How to avoid a misunderstanding
In a previous blog I explored the need to ask for commitment without resorting to tired and outdated ‘closing’ techniques. To avoid falling back on to what can appear to be pressure tactics, the seller and buyer need to move through the sales process at the same pace – and the seller needs to know the answers to eight commercial questions.
The illustration below refers to a typical sales journey from first sign of an opportunity to getting a ‘yes’. However long that journey is, a week, a month or a year – the tandem cycle represents the buyer and seller moving through each stage together.
Too often there is a mismatch between the motivation of the seller and buyer which leads to the seller trying to push or pull the potential client at a pace they find uncomfortable and therefore they resist.

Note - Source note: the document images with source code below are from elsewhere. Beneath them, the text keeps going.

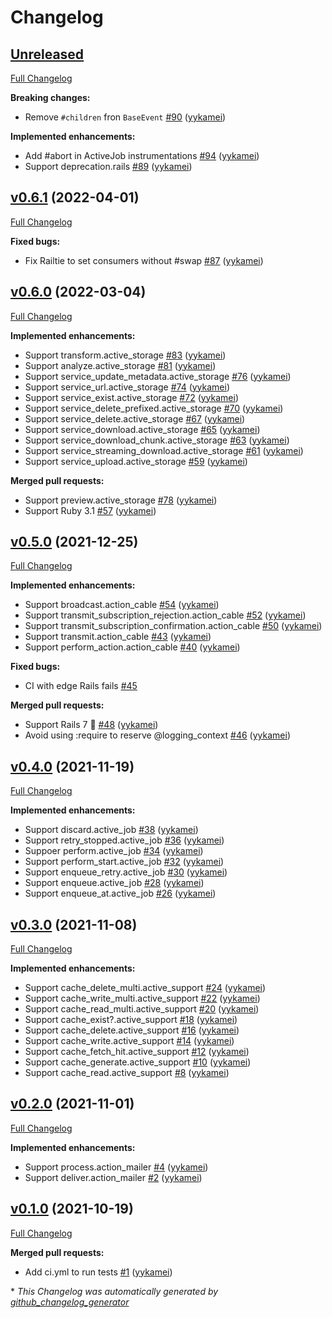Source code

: # Changelog

## [Unreleased](https://github.com/yykamei/rails_band/tree/HEAD)

[Full Changelog](https://github.com/yykamei/rails_band/compare/v0.6.1...HEAD)

**Breaking changes:**

- Remove `#children` fron `BaseEvent` [\#90](https://github.com/yykamei/rails_band/pull/90) ([yykamei](https://github.com/yykamei))

**Implemented enhancements:**

- Add \#abort in ActiveJob instrumentations [\#94](https://github.com/yykamei/rails_band/pull/94) ([yykamei](https://github.com/yykamei))
- Support deprecation.rails [\#89](https://github.com/yykamei/rails_band/pull/89) ([yykamei](https://github.com/yykamei))

## [v0.6.1](https://github.com/yykamei/rails_band/tree/v0.6.1) (2022-04-01)

[Full Changelog](https://github.com/yykamei/rails_band/compare/v0.6.0...v0.6.1)

**Fixed bugs:**

- Fix Railtie to set consumers without \#swap [\#87](https://github.com/yykamei/rails_band/pull/87) ([yykamei](https://github.com/yykamei))

## [v0.6.0](https://github.com/yykamei/rails_band/tree/v0.6.0) (2022-03-04)

[Full Changelog](https://github.com/yykamei/rails_band/compare/v0.5.0...v0.6.0)

**Implemented enhancements:**

- Support transform.active\_storage [\#83](https://github.com/yykamei/rails_band/pull/83) ([yykamei](https://github.com/yykamei))
- Support analyze.active\_storage [\#81](https://github.com/yykamei/rails_band/pull/81) ([yykamei](https://github.com/yykamei))
- Support service\_update\_metadata.active\_storage [\#76](https://github.com/yykamei/rails_band/pull/76) ([yykamei](https://github.com/yykamei))
- Support service\_url.active\_storage [\#74](https://github.com/yykamei/rails_band/pull/74) ([yykamei](https://github.com/yykamei))
- Support service\_exist.active\_storage [\#72](https://github.com/yykamei/rails_band/pull/72) ([yykamei](https://github.com/yykamei))
- Support service\_delete\_prefixed.active\_storage [\#70](https://github.com/yykamei/rails_band/pull/70) ([yykamei](https://github.com/yykamei))
- Support service\_delete.active\_storage [\#67](https://github.com/yykamei/rails_band/pull/67) ([yykamei](https://github.com/yykamei))
- Support service\_download.active\_storage [\#65](https://github.com/yykamei/rails_band/pull/65) ([yykamei](https://github.com/yykamei))
- Support service\_download\_chunk.active\_storage [\#63](https://github.com/yykamei/rails_band/pull/63) ([yykamei](https://github.com/yykamei))
- Support service\_streaming\_download.active\_storage [\#61](https://github.com/yykamei/rails_band/pull/61) ([yykamei](https://github.com/yykamei))
- Support service\_upload.active\_storage [\#59](https://github.com/yykamei/rails_band/pull/59) ([yykamei](https://github.com/yykamei))

**Merged pull requests:**

- Support preview.active\_storage [\#78](https://github.com/yykamei/rails_band/pull/78) ([yykamei](https://github.com/yykamei))
- Support Ruby 3.1 [\#57](https://github.com/yykamei/rails_band/pull/57) ([yykamei](https://github.com/yykamei))

## [v0.5.0](https://github.com/yykamei/rails_band/tree/v0.5.0) (2021-12-25)

[Full Changelog](https://github.com/yykamei/rails_band/compare/v0.4.0...v0.5.0)

**Implemented enhancements:**

- Support broadcast.action\_cable [\#54](https://github.com/yykamei/rails_band/pull/54) ([yykamei](https://github.com/yykamei))
- Support transmit\_subscription\_rejection.action\_cable [\#52](https://github.com/yykamei/rails_band/pull/52) ([yykamei](https://github.com/yykamei))
- Support transmit\_subscription\_confirmation.action\_cable [\#50](https://github.com/yykamei/rails_band/pull/50) ([yykamei](https://github.com/yykamei))
- Support transmit.action\_cable [\#43](https://github.com/yykamei/rails_band/pull/43) ([yykamei](https://github.com/yykamei))
- Support perform\_action.action\_cable [\#40](https://github.com/yykamei/rails_band/pull/40) ([yykamei](https://github.com/yykamei))

**Fixed bugs:**

- CI with edge Rails fails [\#45](https://github.com/yykamei/rails_band/issues/45)

**Merged pull requests:**

- Support Rails 7 🎉 [\#48](https://github.com/yykamei/rails_band/pull/48) ([yykamei](https://github.com/yykamei))
- Avoid using :require to reserve @logging\_context [\#46](https://github.com/yykamei/rails_band/pull/46) ([yykamei](https://github.com/yykamei))

## [v0.4.0](https://github.com/yykamei/rails_band/tree/v0.4.0) (2021-11-19)

[Full Changelog](https://github.com/yykamei/rails_band/compare/v0.3.0...v0.4.0)

**Implemented enhancements:**

- Support discard.active\_job [\#38](https://github.com/yykamei/rails_band/pull/38) ([yykamei](https://github.com/yykamei))
- Support retry\_stopped.active\_job [\#36](https://github.com/yykamei/rails_band/pull/36) ([yykamei](https://github.com/yykamei))
- Suppoer perform.active\_job [\#34](https://github.com/yykamei/rails_band/pull/34) ([yykamei](https://github.com/yykamei))
- Support perform\_start.active\_job [\#32](https://github.com/yykamei/rails_band/pull/32) ([yykamei](https://github.com/yykamei))
- Support enqueue\_retry.active\_job [\#30](https://github.com/yykamei/rails_band/pull/30) ([yykamei](https://github.com/yykamei))
- Support enqueue.active\_job [\#28](https://github.com/yykamei/rails_band/pull/28) ([yykamei](https://github.com/yykamei))
- Support enqueue\_at.active\_job [\#26](https://github.com/yykamei/rails_band/pull/26) ([yykamei](https://github.com/yykamei))

## [v0.3.0](https://github.com/yykamei/rails_band/tree/v0.3.0) (2021-11-08)

[Full Changelog](https://github.com/yykamei/rails_band/compare/v0.2.0...v0.3.0)

**Implemented enhancements:**

- Support cache\_delete\_multi.active\_support [\#24](https://github.com/yykamei/rails_band/pull/24) ([yykamei](https://github.com/yykamei))
- Support cache\_write\_multi.active\_support [\#22](https://github.com/yykamei/rails_band/pull/22) ([yykamei](https://github.com/yykamei))
- Support cache\_read\_multi.active\_support [\#20](https://github.com/yykamei/rails_band/pull/20) ([yykamei](https://github.com/yykamei))
- Support cache\_exist?.active\_support [\#18](https://github.com/yykamei/rails_band/pull/18) ([yykamei](https://github.com/yykamei))
- Support cache\_delete.active\_support [\#16](https://github.com/yykamei/rails_band/pull/16) ([yykamei](https://github.com/yykamei))
- Support cache\_write.active\_support [\#14](https://github.com/yykamei/rails_band/pull/14) ([yykamei](https://github.com/yykamei))
- Support cache\_fetch\_hit.active\_support [\#12](https://github.com/yykamei/rails_band/pull/12) ([yykamei](https://github.com/yykamei))
- Support cache\_generate.active\_support [\#10](https://github.com/yykamei/rails_band/pull/10) ([yykamei](https://github.com/yykamei))
- Support cache\_read.active\_support [\#8](https://github.com/yykamei/rails_band/pull/8) ([yykamei](https://github.com/yykamei))

## [v0.2.0](https://github.com/yykamei/rails_band/tree/v0.2.0) (2021-11-01)

[Full Changelog](https://github.com/yykamei/rails_band/compare/v0.1.0...v0.2.0)

**Implemented enhancements:**

- Support process.action\_mailer [\#4](https://github.com/yykamei/rails_band/pull/4) ([yykamei](https://github.com/yykamei))
- Support deliver.action\_mailer [\#2](https://github.com/yykamei/rails_band/pull/2) ([yykamei](https://github.com/yykamei))

## [v0.1.0](https://github.com/yykamei/rails_band/tree/v0.1.0) (2021-10-19)

[Full Changelog](https://github.com/yykamei/rails_band/compare/bb7addd0e9a1f460a08eed62655fe5977be85f54...v0.1.0)

**Merged pull requests:**

- Add ci.yml to run tests [\#1](https://github.com/yykamei/rails_band/pull/1) ([yykamei](https://github.com/yykamei))



\* *This Changelog was automatically generated by [github_changelog_generator](https://github.com/github-changelog-generator/github-changelog-generator)*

That resistance is often described by sales people as an ‘objection’ and so they learn objection handling techniques which have stock answers prepared for all the objections they have heard before. As each objection is ticked off the salesperson gets closer to another ‘close’. It sounds, looks and feels like pressure.
The mismatch between the buyers and sellers understanding of where they are in the sales journey often arises because the sales person fails to ask some fundamental commercial questions early enough in the relationship. The seller makes assumptions based on how well they thought a meeting went or how well they got on with the clients, basing their judgement on emotion rather than more objective qualification.
Even seasoned salespeople and ‘rainmakers’ seem to be reluctant to ask these eight key commercial questions. It’s not knowing the answers that often leads to poor qulification of an opportunity or a mismatch of expectations about moving to the next stage of the sales journey.
- Budget and money
- The basis on which the decision wil be made
- The decision making process
- Current suppliers
- Critical success factors driving the decision.
There is no substitute for effective qualification, throughout the sales journey. At every stage you must ask yourself whether the prospect is likely to buy, when they are likely to buy, if they are likely to buy from you and even if the opportunity is actually worth winning.
The best sales people and ‘rainmakers’ qualify rigorously and repeatedly throughout the sales journey so that they ensure there is no chance of a misunderstanding or risk that they will resort to a few smart questions, a touch of pressure and start ‘closing’ for business.